Copy every record word for word. The images stay behind.

* Task data *
<<<<
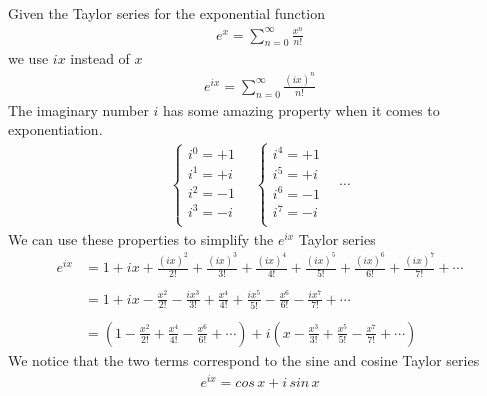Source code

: \documentclass{article}
\begin{document}
Given the Taylor series for the exponential function
\begin{align*}
	e^x=\sum_{n=0}^{\infty}\frac{x^n}{n!}
\end{align*}
we use \(ix\) instead of \(x\)
\begin{align*}
	e^{ix}=\sum_{n=0}^{\infty}\frac{(ix)^n}{n!}
\end{align*}
The imaginary number \(i\) has some amazing property when it comes to exponentiation.
\begin{align*}
	\begin{cases}
		i^0=+1\\
		i^1=+i\\
		i^2=-1\\
		i^3=-i\\
	\end{cases}
	\quad
	\begin{cases}
		i^4=+1\\
		i^5=+i\\
		i^6=-1\\
		i^7=-i\\
	\end{cases}
	\quad
	\cdots
\end{align*}
We can use these properties to simplify the \(e^{ix}\) Taylor series
\begin{align*}
	e^{ix}
	&   =1
		+ix
		+\frac{(ix)^2}{2!}
		+\frac{(ix)^3}{3!}
		+\frac{(ix)^4}{4!}
		+\frac{(ix)^5}{5!}
		+\frac{(ix)^6}{6!}
		+\frac{(ix)^7}{7!}
		+\cdots
	\\
	\\
	&   =1
		+ix
		-\frac{x^2}{2!}
		-\frac{ix^3}{3!}
		+\frac{x^4}{4!}
		+\frac{ix^5}{5!}
		-\frac{x^6}{6!}
		-\frac{ix^7}{7!}
		+\cdots
	\\
	\\
	&=
	\left(
		1
		-\frac{x^2}{2!}
		+\frac{x^4}{4!}
		-\frac{x^6}{6!}
		+\cdots
	\right)
	+i
	\left(
		x
		-\frac{x^3}{3!}
		+\frac{x^5}{5!}
		-\frac{x^7}{7!}
		+\cdots
	\right)
\end{align*}
We notice that the two terms correspond to the sine and cosine Taylor series
\begin{align*}
	e^{ix}=cos\,x+i\,sin\,x
\end{align*}
\end{document}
>>>>
* Answer box *
Source code

: \documentclass{article}
\begin{document}
Given the Taylor series for the exponential function
\begin{align*}
	e^x=\sum_{n=0}^{\infty}\frac{x^n}{n!}
\end{align*}
we use \(ix\) instead of \(x\)
\begin{align*}
	e^{ix}=\sum_{n=0}^{\infty}\frac{(ix)^n}{n!}
\end{align*}
The imaginary number \(i\) has some amazing property when it comes to exponentiation.
\begin{align*}
	\begin{cases}
		i^0=+1\\
		i^1=+i\\
		i^2=-1\\
		i^3=-i\\
	\end{cases}
	\quad
	\begin{cases}
		i^4=+1\\
		i^5=+i\\
		i^6=-1\\
		i^7=-i\\
	\end{cases}
	\quad
	\cdots
\end{align*}
We can use these properties to simplify the \(e^{ix}\) Taylor series
\begin{align*}
	e^{ix}
	&   =1
		+ix
		+\frac{(ix)^2}{2!}
		+\frac{(ix)^3}{3!}
		+\frac{(ix)^4}{4!}
		+\frac{(ix)^5}{5!}
		+\frac{(ix)^6}{6!}
		+\frac{(ix)^7}{7!}
		+\cdots
	\\
	\\
	&   =1
		+ix
		-\frac{x^2}{2!}
		-\frac{ix^3}{3!}
		+\frac{x^4}{4!}
		+\frac{ix^5}{5!}
		-\frac{x^6}{6!}
		-\frac{ix^7}{7!}
		+\cdots
	\\
	\\
	&=
	\left(
		1
		-\frac{x^2}{2!}
		+\frac{x^4}{4!}
		-\frac{x^6}{6!}
		+\cdots
	\right)
	+i
	\left(
		x
		-\frac{x^3}{3!}
		+\frac{x^5}{5!}
		-\frac{x^7}{7!}
		+\cdots
	\right)
\end{align*}
We notice that the two terms correspond to the sine and cosine Taylor series
\begin{align*}
	e^{ix}=cos\,x+i\,sin\,x
\end{align*}
\end{document}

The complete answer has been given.